At the SIFF Film Center (Northwest Rooms, Seattle Center campus), the San Francisco Opera Cinema series continues with "Samson and Delilah" by Camille Saint-Saëns, Monday at 6:30 p.m. Tickets are $15 ($14 students/seniors; $10 SIFF members); for more information, see www.siff.net or call 206-324-9996.
This week, the Grand Illusion presents the Rural Route Film Festival, a collection of short narrative and documentary films about rural people and places. "Best of Shorts," a selection from last year's festival, plays Friday, Monday and Thursday; the urban agriculture documentary "Truckfarm" screens Saturday and Tuesday; and Sunday and Wednesday feature the documentaries "Driftless," "Sand Mountain" and "Land of the Pure." Grand Illusion, 1403 N.E. 50th St., Seattle; 206-523-3935 or www.grandillusioncinema.org.
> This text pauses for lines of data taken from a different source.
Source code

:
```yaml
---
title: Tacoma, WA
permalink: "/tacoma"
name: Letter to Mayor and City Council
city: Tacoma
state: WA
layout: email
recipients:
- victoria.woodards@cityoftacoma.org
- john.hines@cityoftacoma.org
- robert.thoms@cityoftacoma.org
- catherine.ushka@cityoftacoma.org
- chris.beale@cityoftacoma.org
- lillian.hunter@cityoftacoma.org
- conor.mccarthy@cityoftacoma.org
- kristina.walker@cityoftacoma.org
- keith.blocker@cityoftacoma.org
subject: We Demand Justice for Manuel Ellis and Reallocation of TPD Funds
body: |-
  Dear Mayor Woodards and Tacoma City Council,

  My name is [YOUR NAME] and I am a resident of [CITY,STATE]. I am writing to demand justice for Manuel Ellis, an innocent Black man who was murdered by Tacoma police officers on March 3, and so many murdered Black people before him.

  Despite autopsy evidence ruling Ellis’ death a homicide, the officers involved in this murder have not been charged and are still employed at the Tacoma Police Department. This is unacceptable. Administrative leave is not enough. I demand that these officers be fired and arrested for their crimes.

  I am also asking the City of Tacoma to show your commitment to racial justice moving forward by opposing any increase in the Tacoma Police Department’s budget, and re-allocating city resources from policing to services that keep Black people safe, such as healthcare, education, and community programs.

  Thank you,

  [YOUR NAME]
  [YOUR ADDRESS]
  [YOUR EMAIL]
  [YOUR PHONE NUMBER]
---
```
The Seattle Jewish Film Festival, now in its 17th year, has a full schedule of screenings this week at Pacific Place, SIFF Cinema at the Uptown and the Stroum Jewish Community Center. For John Hartl's preview article about the festival, see www.seattletimes.com (search "Jewish Film Festival"); for more information about the festival, see www.seattlejewishfilmfestival.org or call the SIFF box office at 206-324-9996.
In addition to "Adventures in Plymptoons!" (see review), Northwest Film Forum this week presents a one-night tribute to underground filmmaker George Kuchar (1942-2001) with a Tuesday screening of his 1973 farce "The Devil's Cleavage," showing with his short film "Hold Me While I'm Naked." Also screening at NWFF are the three films commissioned by the 2011 Jeonju Digital Project: Claire Denis' "Aller au Diable," Jose-Luis Guerine's "Memories of Morning" and Jean-Marie Straub's "An Heir," all showing Wednesday and Thursday. NWFF, 1515 12th Ave., Seattle; 206-267-5380 or www.nwfilmforum.org.
Play it again, Sam: "Casablanca" celebrates its 70th anniversary with a return to theaters on Wednesday only, presented by Turner Classic Movies and Fathom Events. TCM host Robert Osborne will introduce and discuss the film in a special pre-screening broadcast. Participating local theaters include Pacific Place, Thornton Place, Bella Bottega, Alderwood, Southcenter and more; for additional information, see www.fathomevents.com.
Matthew Bourne's wonderfully dramatic version of "Swan Lake" — which famously uses all male dancers for the swan ensemble — will play in movie theaters Tuesday only, in a 3-D version recorded at Sadler's Wells Theater in London last year. At Pacific Place and the Federal Way 16 only; see www.fathomevents.com for more information.
And finally, this weekend's midnight movie at the Egyptian is "Labyrinth," the 1986 fantasy adventure directed by Jim Henson and starring David Bowie and a very young Jennifer Connelly. Friday and Saturday only; 805 E. Pine St., Seattle; 206-781-5755 or www.landmarktheatres.com.